If you want to obtain a CLR representation of the VAE decoder loadings, it can be done as follows

import pandas as pd
from gneiss.balances import sparse_balance_basis
Psi, int_nodes = sparse_balance_basis(tree)
# ILR representation of the VAE decoder loadings
W = vae_model.vae.decoder.weight.detach().numpy()
# CLR representation of the VAE decoder loadings
names = [n.name for n in tree.tips()]
cW = pd.DataFrame(Psi.T @ W, index=names)

Loading Batch corrected VAE models

The process is almost identical

import torch
import biom
from skbio
from gneiss.util import match_tips
from catvae.trainer import MultBatchVAE 

# Load model files
vae_model_path = 'catvae-mouse-z128-l5-deblur-batch'
ckpt_path = os.path.join(vae_model_path, 'last_ckpt.pt')
params = os.path.join(vae_model_path, 'hparams.yaml')    
nwk_path = os.path.join(vae_model_path, 'tree.nwk')  
tree = skbio.TreeNode(nwk_path)
with open(params, 'r') as stream:   
    params = yaml.safe_load(stream)     
params['basis'] = nwk_path
vae_model = MultBatchVAE.load_from_checkpoint(ckpt_path, **params)

# Load your dataset
X_train = biom.load_table('<your biom table>')
# Align your data against the VAE
X_train, tree = match_tips(X_train, tree)

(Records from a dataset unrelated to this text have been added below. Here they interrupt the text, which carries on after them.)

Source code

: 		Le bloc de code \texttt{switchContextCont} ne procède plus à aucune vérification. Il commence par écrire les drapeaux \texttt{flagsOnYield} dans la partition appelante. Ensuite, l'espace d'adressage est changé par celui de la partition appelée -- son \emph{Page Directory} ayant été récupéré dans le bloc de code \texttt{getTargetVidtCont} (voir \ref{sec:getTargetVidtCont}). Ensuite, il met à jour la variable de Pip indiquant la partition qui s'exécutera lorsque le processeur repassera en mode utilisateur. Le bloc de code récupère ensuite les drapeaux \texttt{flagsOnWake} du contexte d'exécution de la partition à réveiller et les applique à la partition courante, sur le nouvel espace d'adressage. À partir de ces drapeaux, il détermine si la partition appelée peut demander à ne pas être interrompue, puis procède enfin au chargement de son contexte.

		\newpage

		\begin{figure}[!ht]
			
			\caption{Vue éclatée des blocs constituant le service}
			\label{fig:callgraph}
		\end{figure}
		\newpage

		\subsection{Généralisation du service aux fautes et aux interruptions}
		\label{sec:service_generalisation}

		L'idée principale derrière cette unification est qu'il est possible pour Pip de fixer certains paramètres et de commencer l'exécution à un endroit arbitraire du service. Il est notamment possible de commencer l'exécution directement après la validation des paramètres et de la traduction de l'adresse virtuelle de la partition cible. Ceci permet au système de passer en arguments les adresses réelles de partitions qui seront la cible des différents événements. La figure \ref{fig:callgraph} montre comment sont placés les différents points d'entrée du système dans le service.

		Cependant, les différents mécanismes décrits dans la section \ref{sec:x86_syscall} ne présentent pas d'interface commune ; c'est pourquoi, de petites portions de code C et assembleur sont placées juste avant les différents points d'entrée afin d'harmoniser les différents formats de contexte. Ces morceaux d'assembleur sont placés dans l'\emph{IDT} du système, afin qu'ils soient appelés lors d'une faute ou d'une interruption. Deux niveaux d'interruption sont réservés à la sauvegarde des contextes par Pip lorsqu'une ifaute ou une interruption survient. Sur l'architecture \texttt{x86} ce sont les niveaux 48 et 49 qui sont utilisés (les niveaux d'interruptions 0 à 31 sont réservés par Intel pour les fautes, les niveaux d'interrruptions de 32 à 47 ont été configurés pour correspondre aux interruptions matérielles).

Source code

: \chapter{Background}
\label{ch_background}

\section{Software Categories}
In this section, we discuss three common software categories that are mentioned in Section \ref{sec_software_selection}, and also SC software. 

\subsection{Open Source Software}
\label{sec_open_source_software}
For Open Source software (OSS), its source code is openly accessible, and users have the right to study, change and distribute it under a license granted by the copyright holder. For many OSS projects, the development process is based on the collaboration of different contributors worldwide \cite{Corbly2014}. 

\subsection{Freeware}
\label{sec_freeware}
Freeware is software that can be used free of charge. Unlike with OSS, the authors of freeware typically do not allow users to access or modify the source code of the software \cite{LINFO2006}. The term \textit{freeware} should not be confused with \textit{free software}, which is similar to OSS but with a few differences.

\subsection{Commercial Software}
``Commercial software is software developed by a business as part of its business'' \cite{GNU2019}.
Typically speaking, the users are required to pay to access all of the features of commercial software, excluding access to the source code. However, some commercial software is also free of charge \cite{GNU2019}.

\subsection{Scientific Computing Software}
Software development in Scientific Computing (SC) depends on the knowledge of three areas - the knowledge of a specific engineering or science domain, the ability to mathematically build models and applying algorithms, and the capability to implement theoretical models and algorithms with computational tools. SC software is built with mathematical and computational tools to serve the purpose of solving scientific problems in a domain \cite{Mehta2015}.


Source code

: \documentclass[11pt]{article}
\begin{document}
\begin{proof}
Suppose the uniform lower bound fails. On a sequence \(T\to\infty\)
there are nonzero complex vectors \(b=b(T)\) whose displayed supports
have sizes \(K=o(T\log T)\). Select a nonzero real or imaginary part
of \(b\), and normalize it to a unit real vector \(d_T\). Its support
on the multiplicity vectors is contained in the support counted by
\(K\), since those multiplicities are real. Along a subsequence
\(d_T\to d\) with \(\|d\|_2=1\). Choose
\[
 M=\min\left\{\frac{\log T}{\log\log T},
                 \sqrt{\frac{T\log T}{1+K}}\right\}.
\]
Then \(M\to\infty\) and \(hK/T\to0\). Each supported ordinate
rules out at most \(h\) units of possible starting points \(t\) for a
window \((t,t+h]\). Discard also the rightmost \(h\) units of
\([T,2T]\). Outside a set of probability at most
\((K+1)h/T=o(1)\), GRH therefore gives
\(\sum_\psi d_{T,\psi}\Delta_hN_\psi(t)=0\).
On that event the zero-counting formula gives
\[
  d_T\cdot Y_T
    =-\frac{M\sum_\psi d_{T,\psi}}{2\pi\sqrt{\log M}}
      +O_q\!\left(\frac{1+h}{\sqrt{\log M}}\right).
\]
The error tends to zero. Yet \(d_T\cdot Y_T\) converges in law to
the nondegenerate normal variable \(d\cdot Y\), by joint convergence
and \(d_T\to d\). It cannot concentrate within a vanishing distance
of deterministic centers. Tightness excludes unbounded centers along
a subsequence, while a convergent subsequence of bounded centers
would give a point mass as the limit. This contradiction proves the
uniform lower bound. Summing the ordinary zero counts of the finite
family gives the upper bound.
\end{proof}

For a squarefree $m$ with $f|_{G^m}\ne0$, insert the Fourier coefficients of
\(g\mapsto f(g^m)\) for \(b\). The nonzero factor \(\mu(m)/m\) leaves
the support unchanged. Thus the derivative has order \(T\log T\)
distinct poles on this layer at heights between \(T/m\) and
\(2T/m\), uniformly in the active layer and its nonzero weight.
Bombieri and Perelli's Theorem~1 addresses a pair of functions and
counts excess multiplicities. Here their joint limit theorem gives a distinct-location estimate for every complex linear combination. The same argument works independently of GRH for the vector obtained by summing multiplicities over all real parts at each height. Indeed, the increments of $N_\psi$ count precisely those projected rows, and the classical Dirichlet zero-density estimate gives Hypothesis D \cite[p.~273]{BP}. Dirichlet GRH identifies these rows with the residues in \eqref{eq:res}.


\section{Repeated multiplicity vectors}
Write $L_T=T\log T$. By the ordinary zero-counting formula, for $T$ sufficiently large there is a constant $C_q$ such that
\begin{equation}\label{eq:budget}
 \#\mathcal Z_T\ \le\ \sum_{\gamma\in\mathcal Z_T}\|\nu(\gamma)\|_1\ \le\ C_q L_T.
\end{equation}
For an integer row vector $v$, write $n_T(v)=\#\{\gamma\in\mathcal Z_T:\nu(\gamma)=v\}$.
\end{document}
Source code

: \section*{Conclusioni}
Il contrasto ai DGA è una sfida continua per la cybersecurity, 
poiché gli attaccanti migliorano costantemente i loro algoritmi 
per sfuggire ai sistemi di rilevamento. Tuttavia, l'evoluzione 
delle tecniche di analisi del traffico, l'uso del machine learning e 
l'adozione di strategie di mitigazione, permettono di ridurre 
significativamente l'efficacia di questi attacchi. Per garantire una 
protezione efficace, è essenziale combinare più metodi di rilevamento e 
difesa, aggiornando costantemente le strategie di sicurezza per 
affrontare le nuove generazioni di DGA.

Extracting latent representations and sampling is slightly different since the batch information needs to be specified. All of the batch names are under the batch_categories.txt file, but the model only takes numerical ids as shown in the first column.

batch_num = <your specified batch>
X_embed = vae_model.to_latent(
        torch.Tensor(X_train).float(), batch_num).detach().cpu().numpy()
        
x = X_train[0, :]
vae_model.sample(x, batch_num)

Training the VAE models

Please refer to the Jupyter notebooks under the ipynb folder.